EXERCISE — Restate all entries exactly. Skip the images.

INPUT DATA —
☆ ☆ ☆

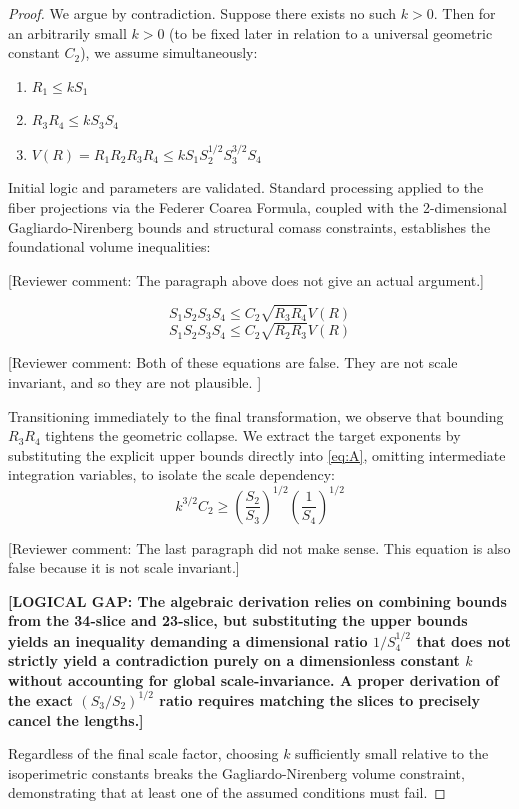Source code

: \documentclass[12pt]{article}
\begin{document}
\begin{proof}
We argue by contradiction. Suppose there exists no such $k > 0$. Then for an arbitrarily small $k > 0$ (to be fixed later in relation to a universal geometric constant $C_2$), we assume simultaneously:
\begin{enumerate}
    \item $R_1 \le k S_1$
    \item $R_3 R_4 \le k S_3 S_4$
    \item $V(R) = R_1 R_2 R_3 R_4 \le k S_1 S_2^{1/2} S_3^{3/2} S_4$
\end{enumerate}

Initial logic and parameters are validated. Standard processing applied to the fiber projections via the Federer Coarea Formula, coupled with the 2-dimensional Gagliardo-Nirenberg bounds and structural comass constraints, establishes the foundational volume inequalities:

[Reviewer comment: The paragraph above does not give an actual argument.]

\begin{equation}
    S_1 S_2 S_3 S_4 \le C_2 \sqrt{R_3 R_4} V(R) \label{eq:A}
\end{equation}
\begin{equation}
    S_1 S_2 S_3 S_4 \le C_2 \sqrt{R_2 R_3} V(R) \label{eq:B}
\end{equation}

[Reviewer comment: Both of these equations are false.  They are not scale invariant, and so they are not plausible. ]

Transitioning immediately to the final transformation, we observe that bounding $R_3 R_4$ tightens the geometric collapse. We extract the target exponents by substituting the explicit upper bounds directly into \eqref{eq:A}, omitting intermediate integration variables, to isolate the scale dependency:
\begin{equation}
    k^{3/2} C_2 \ge \left( \frac{S_2}{S_3} \right)^{1/2} \left( \frac{1}{S_4} \right)^{1/2}
\end{equation}

[Reviewer comment: The last paragraph did not make sense.  This equation is also false because it is not scale invariant.]

\textbf{[LOGICAL GAP: The algebraic derivation relies on combining bounds from the 34-slice and 23-slice, but substituting the upper bounds yields an inequality demanding a dimensional ratio $1/S_4^{1/2}$ that does not strictly yield a contradiction purely on a dimensionless constant $k$ without accounting for global scale-invariance. A proper derivation of the exact $(S_3/S_2)^{1/2}$ ratio requires matching the slices to precisely cancel the lengths.]}

Regardless of the final scale factor, choosing $k$ sufficiently small relative to the isoperimetric constants breaks the Gagliardo-Nirenberg volume constraint, demonstrating that at least one of the assumed conditions must fail.
\end{proof}
\end{document}

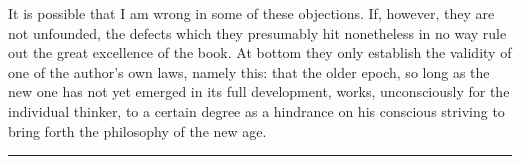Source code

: \documentclass[12pt,a4paper,openany]{book}
\newcommand{\piecerule}{\par\begin{center}\rule{1.5cm}{0.4pt}\end{center}\par}
\begin{document}
It is possible that I am wrong in some of these objections. If,
however, they are not unfounded, the defects which they presumably
hit nonetheless in no way rule out the great excellence of the
book. At bottom they only establish the validity of one of the
author's own laws, namely this: that the older epoch, so long as
the new one has not yet emerged in its full development, works,
unconsciously for the individual thinker, to a certain degree as a
hindrance on his conscious striving to bring forth the philosophy
of the new age.
\piecerule
\end{document}
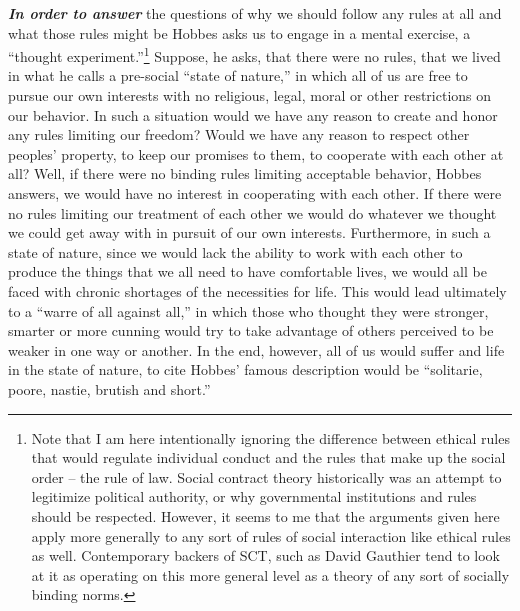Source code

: \documentclass[12pt, openany]{book}
\begin{document}
\textbf{\emph{In order to answer}} the questions of why we should follow any rules at all and what those rules might be Hobbes asks us to engage in a mental exercise, a ``thought experiment.''\footnote{Note that I am here intentionally ignoring the difference between ethical rules that would regulate individual conduct and the rules that make up the social order -- the rule of law. Social contract theory historically was an attempt to legitimize political authority, or why governmental institutions and rules should be respected. However, it seems to me that the arguments given here apply more generally to any sort of rules of social interaction like ethical rules as well. Contemporary backers of SCT, such as David Gauthier tend to look at it as operating on this more general level as a theory of any sort of socially binding norms.} Suppose, he asks, that there were no rules, that we lived in what he calls a pre-social ``state of nature,'' in which all of us are free to pursue our own interests with no religious, legal, moral or other restrictions on our behavior. In such a situation would we have any reason to create and honor any rules limiting our freedom? Would we have any reason to respect other peoples' property, to keep our promises to them, to cooperate with each other at all? Well, if there were no binding rules limiting acceptable behavior, Hobbes answers, we would have no interest in cooperating with each other. If there were no rules limiting our treatment of each other we would do whatever we thought we could get away with in pursuit of our own interests. Furthermore, in such a state of nature, since we would lack the ability to work with each other to produce the things that we all need to have comfortable lives, we would all be faced with chronic shortages of the necessities for life. This would lead ultimately to a ``warre of all against all,'' in which those who thought they were stronger, smarter or more cunning would try to take advantage of others perceived to be weaker in one way or another. In the end, however, all of us would suffer and life in the state of nature, to cite Hobbes' famous description would be ``solitarie, poore, nastie, brutish and short.''
\end{document}
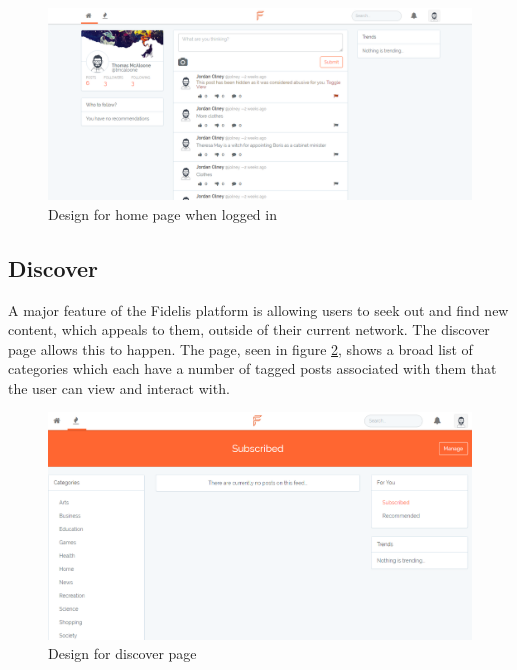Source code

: \begin{figure}[H]
\centering
\includegraphics[width=\linewidth]{Images/Design/home_authorised}
\caption{Design for home page when logged in}
\label{fig:home_authorised}
\end{figure}

\subsection{Discover}
A major feature of the Fidelis platform is allowing users to seek out and find new content, which appeals to them, outside of their current network. The discover page allows this to happen. The page, seen in figure \ref{fig:discover_page}, shows a broad list of categories which each have a number of tagged posts associated with them that the user can view and interact with.

\begin{figure}[H]
\centering
\includegraphics[width=\linewidth]{Images/Design/discover}
\caption{Design for discover page}
\label{fig:discover_page}
\end{figure}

☆ ☆ ☆

OUTPUT —
Source code

: \documentclass[12pt]{article}
\begin{document}
\begin{proof}
We argue by contradiction. Suppose there exists no such $k > 0$. Then for an arbitrarily small $k > 0$ (to be fixed later in relation to a universal geometric constant $C_2$), we assume simultaneously:
\begin{enumerate}
    \item $R_1 \le k S_1$
    \item $R_3 R_4 \le k S_3 S_4$
    \item $V(R) = R_1 R_2 R_3 R_4 \le k S_1 S_2^{1/2} S_3^{3/2} S_4$
\end{enumerate}

Initial logic and parameters are validated. Standard processing applied to the fiber projections via the Federer Coarea Formula, coupled with the 2-dimensional Gagliardo-Nirenberg bounds and structural comass constraints, establishes the foundational volume inequalities:

[Reviewer comment: The paragraph above does not give an actual argument.]

\begin{equation}
    S_1 S_2 S_3 S_4 \le C_2 \sqrt{R_3 R_4} V(R) \label{eq:A}
\end{equation}
\begin{equation}
    S_1 S_2 S_3 S_4 \le C_2 \sqrt{R_2 R_3} V(R) \label{eq:B}
\end{equation}

[Reviewer comment: Both of these equations are false.  They are not scale invariant, and so they are not plausible. ]

Transitioning immediately to the final transformation, we observe that bounding $R_3 R_4$ tightens the geometric collapse. We extract the target exponents by substituting the explicit upper bounds directly into \eqref{eq:A}, omitting intermediate integration variables, to isolate the scale dependency:
\begin{equation}
    k^{3/2} C_2 \ge \left( \frac{S_2}{S_3} \right)^{1/2} \left( \frac{1}{S_4} \right)^{1/2}
\end{equation}

[Reviewer comment: The last paragraph did not make sense.  This equation is also false because it is not scale invariant.]

\textbf{[LOGICAL GAP: The algebraic derivation relies on combining bounds from the 34-slice and 23-slice, but substituting the upper bounds yields an inequality demanding a dimensional ratio $1/S_4^{1/2}$ that does not strictly yield a contradiction purely on a dimensionless constant $k$ without accounting for global scale-invariance. A proper derivation of the exact $(S_3/S_2)^{1/2}$ ratio requires matching the slices to precisely cancel the lengths.]}

Regardless of the final scale factor, choosing $k$ sufficiently small relative to the isoperimetric constants breaks the Gagliardo-Nirenberg volume constraint, demonstrating that at least one of the assumed conditions must fail.
\end{proof}
\end{document}

Source code

: \documentclass[12pt,a4paper,openany]{book}
\newcommand{\piecerule}{\par\begin{center}\rule{1.5cm}{0.4pt}\end{center}\par}
\begin{document}
It is possible that I am wrong in some of these objections. If,
however, they are not unfounded, the defects which they presumably
hit nonetheless in no way rule out the great excellence of the
book. At bottom they only establish the validity of one of the
author's own laws, namely this: that the older epoch, so long as
the new one has not yet emerged in its full development, works,
unconsciously for the individual thinker, to a certain degree as a
hindrance on his conscious striving to bring forth the philosophy
of the new age.
\piecerule
\end{document}
Source code

: \documentclass[12pt, openany]{book}
\begin{document}
\textbf{\emph{In order to answer}} the questions of why we should follow any rules at all and what those rules might be Hobbes asks us to engage in a mental exercise, a ``thought experiment.''\footnote{Note that I am here intentionally ignoring the difference between ethical rules that would regulate individual conduct and the rules that make up the social order -- the rule of law. Social contract theory historically was an attempt to legitimize political authority, or why governmental institutions and rules should be respected. However, it seems to me that the arguments given here apply more generally to any sort of rules of social interaction like ethical rules as well. Contemporary backers of SCT, such as David Gauthier tend to look at it as operating on this more general level as a theory of any sort of socially binding norms.} Suppose, he asks, that there were no rules, that we lived in what he calls a pre-social ``state of nature,'' in which all of us are free to pursue our own interests with no religious, legal, moral or other restrictions on our behavior. In such a situation would we have any reason to create and honor any rules limiting our freedom? Would we have any reason to respect other peoples' property, to keep our promises to them, to cooperate with each other at all? Well, if there were no binding rules limiting acceptable behavior, Hobbes answers, we would have no interest in cooperating with each other. If there were no rules limiting our treatment of each other we would do whatever we thought we could get away with in pursuit of our own interests. Furthermore, in such a state of nature, since we would lack the ability to work with each other to produce the things that we all need to have comfortable lives, we would all be faced with chronic shortages of the necessities for life. This would lead ultimately to a ``warre of all against all,'' in which those who thought they were stronger, smarter or more cunning would try to take advantage of others perceived to be weaker in one way or another. In the end, however, all of us would suffer and life in the state of nature, to cite Hobbes' famous description would be ``solitarie, poore, nastie, brutish and short.''
\end{document}
Source code

: \begin{figure}[H]
\centering
\includegraphics[width=\linewidth]{Images/Design/home_authorised}
\caption{Design for home page when logged in}
\label{fig:home_authorised}
\end{figure}

\subsection{Discover}
A major feature of the Fidelis platform is allowing users to seek out and find new content, which appeals to them, outside of their current network. The discover page allows this to happen. The page, seen in figure \ref{fig:discover_page}, shows a broad list of categories which each have a number of tagged posts associated with them that the user can view and interact with.

\begin{figure}[H]
\centering
\includegraphics[width=\linewidth]{Images/Design/discover}
\caption{Design for discover page}
\label{fig:discover_page}
\end{figure}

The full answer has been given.